** Record excerpts follows **
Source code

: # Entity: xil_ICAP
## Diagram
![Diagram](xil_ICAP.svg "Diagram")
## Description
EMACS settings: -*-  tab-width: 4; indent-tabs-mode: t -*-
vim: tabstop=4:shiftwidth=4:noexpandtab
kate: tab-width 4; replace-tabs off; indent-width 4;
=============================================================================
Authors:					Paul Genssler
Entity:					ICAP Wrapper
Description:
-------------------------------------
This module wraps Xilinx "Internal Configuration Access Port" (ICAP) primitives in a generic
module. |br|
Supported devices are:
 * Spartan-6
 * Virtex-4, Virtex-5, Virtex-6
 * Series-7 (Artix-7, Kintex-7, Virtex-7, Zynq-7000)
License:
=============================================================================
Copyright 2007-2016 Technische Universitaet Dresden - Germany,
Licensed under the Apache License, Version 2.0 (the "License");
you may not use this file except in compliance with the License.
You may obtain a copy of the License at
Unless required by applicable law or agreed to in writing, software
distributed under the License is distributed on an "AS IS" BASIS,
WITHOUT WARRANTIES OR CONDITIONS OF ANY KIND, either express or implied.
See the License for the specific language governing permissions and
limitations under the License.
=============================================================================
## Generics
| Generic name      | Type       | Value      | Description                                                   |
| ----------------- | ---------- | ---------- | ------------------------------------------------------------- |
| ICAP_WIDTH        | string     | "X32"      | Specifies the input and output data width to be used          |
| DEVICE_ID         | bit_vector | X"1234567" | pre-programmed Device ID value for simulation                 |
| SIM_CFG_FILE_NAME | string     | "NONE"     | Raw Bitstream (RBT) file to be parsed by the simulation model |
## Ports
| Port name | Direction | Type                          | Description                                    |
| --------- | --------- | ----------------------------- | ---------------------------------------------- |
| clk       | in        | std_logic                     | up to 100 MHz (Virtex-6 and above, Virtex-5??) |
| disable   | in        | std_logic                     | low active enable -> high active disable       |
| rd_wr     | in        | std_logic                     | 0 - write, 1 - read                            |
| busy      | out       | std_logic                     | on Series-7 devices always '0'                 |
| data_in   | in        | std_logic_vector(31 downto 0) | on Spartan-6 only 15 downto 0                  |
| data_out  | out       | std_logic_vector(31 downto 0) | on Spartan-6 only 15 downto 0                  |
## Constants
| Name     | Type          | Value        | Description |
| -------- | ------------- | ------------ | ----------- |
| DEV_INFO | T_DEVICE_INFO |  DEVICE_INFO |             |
** End of Record excerpts **
*Task directions*. Using the data above, return each line that includes the word "License".

*Response*.
License:
Licensed under the Apache License, Version 2.0 (the "License");
you may not use this file except in compliance with the License.
You may obtain a copy of the License at
distributed under the License is distributed on an "AS IS" BASIS,
See the License for the specific language governing permissions and
limitations under the License.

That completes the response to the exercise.